Pierwszy kawałek mięsa z labu, który Josh Tetrick wziął do ust,wyglądał całkiem jak nuggets z kurczaka. Smażony na głębokim tłuszczu, z chrupiącą, złotą skórką. „Jego widok miałem zakodowany w głowie od czasów, kiedy dorastałem w Alabamie i jadałem nuggetsy w McDonald’s i Burger Kingu. To podobieństwo zrobiło na mnie kolosalne wrażenie” – wspomina Tetrick, który kieruje start-upem Just z San Francisco. Rzeczony nugget jest dziełem tej właśnie firmy i pochodzi z kurczaka imieniem Ian. Należy podkreślić fakt, że w czasie degustacji Ian był żywy i cieszył się niezłym zdrowiem.
Kiedy Tetrick z kolegami wgryzał się w jego mięso, Ian dziarsko śmigał dookoła po trawniku. W jednym z promocyjnych filmów Tetrick opisuje ten surrealistyczny moment: „Zdaliśmy sobie sprawę, że już nie musimy zabijać, żeby tworzyć żywność”. Mięso firmy Just – a podkreślmy fakt, że to jest prawdziwe mięso – jest produkowane w procesie laboratoryjnej hodowli zwierzęcych komórek. Pobiera się je z pióra, nie czyniąc stworzeniu żadnej krzywdy. Komórkom są następnie podawane składniki odżywcze, takie same, których potrzebuje żywy organizm, a one zaczynają się namnażać, stając się niewyczerpanym źródłem nuggetsów. Albo wołowiny, jagnięciny czy ryb – zależnie od źródła.
W teorii jedno pióro powinno wystarczyć, by zaspokoić cały światowy popyt na zwierzęce białko. Kurczaków firmy Just nie znajdziesz jeszcze w sklepach. Nie dość, że nie ma odpowiednich uregulowań prawnych, to na dodatek koszt produkcji wciąż jest o wiele za wysoki – jeden nugget kosztuje około 400 zł. Tetrick nie wierzy jednak, że to długo będzie przeszkodą. Jako przykład przywołuje błyskawiczny rozwój telefonów komórkowych, które jeszcze w latach 80. XX wieku były „gigantycznymi klocami noszonymi jedynie przez bankierów z Wall Street”, a teraz mieszczą się w kieszeni każdego dzieciaka.

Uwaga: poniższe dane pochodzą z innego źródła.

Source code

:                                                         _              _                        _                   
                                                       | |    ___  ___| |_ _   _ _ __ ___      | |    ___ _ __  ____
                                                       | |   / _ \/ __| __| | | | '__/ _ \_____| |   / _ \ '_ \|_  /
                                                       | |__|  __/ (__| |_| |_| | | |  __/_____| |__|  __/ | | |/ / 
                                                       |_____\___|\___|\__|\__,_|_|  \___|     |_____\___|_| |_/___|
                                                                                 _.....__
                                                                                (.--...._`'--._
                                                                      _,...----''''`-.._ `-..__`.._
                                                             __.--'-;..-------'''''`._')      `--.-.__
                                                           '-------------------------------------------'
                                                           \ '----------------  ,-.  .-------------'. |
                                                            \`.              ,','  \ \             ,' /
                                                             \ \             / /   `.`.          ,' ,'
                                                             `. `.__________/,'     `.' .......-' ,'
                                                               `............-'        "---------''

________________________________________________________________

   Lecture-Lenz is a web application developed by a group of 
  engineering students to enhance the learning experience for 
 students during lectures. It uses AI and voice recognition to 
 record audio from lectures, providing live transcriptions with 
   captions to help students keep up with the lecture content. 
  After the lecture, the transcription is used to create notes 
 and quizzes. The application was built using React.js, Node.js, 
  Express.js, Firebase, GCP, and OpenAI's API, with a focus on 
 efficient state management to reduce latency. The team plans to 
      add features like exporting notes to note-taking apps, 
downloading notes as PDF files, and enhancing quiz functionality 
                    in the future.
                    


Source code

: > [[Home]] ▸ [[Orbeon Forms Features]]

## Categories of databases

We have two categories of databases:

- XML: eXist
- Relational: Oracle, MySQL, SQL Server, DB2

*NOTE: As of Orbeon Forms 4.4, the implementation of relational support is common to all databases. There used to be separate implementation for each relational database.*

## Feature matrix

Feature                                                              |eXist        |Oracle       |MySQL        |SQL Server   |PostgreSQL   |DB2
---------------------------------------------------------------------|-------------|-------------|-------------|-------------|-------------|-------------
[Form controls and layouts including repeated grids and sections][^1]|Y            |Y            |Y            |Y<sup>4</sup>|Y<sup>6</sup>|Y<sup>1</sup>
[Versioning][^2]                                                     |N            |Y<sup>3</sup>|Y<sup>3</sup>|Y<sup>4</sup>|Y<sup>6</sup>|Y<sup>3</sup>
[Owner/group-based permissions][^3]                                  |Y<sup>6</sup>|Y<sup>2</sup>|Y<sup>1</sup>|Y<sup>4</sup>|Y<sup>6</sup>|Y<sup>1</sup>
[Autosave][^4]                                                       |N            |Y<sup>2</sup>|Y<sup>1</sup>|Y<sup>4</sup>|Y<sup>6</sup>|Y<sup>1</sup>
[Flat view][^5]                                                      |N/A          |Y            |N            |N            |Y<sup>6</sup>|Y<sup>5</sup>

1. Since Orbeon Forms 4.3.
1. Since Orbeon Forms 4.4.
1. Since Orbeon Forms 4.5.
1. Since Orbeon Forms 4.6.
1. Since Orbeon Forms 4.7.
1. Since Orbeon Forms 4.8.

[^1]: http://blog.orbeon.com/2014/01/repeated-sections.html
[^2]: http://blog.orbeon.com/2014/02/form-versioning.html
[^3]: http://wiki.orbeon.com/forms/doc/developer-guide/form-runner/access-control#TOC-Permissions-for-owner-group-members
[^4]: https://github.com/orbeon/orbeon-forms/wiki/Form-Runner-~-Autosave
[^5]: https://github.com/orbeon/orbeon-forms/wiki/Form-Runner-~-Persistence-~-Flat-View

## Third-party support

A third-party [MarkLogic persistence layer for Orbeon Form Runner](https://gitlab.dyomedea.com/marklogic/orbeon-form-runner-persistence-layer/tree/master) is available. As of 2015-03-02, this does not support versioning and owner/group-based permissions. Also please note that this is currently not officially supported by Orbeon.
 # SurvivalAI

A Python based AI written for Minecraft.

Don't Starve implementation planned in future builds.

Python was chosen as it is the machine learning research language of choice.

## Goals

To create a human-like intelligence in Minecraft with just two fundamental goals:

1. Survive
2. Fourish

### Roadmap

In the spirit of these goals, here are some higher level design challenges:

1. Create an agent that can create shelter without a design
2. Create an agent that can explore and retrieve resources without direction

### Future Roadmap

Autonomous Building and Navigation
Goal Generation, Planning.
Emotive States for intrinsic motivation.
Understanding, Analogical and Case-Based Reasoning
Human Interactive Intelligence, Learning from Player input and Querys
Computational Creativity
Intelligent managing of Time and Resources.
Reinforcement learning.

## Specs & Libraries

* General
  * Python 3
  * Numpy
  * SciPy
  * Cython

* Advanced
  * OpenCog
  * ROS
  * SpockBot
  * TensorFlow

Technologia hodowli mięsa ma się według niego rozwijać równie szybko. W tej sytuacji za dobry omen należy chyba traktować fakt, że głównym inwestorem przedsięwzięcia jest Bill Gates. „Oczami wyobraźni widzę świat, w którym jedynym mięsem będzie to sztuczne, i będzie je można kupić wszędzie. I jest bardzo prawdopodobne, że to wydarzy się w ciągu kilkudziesięciu lat” – mówi Tetrick.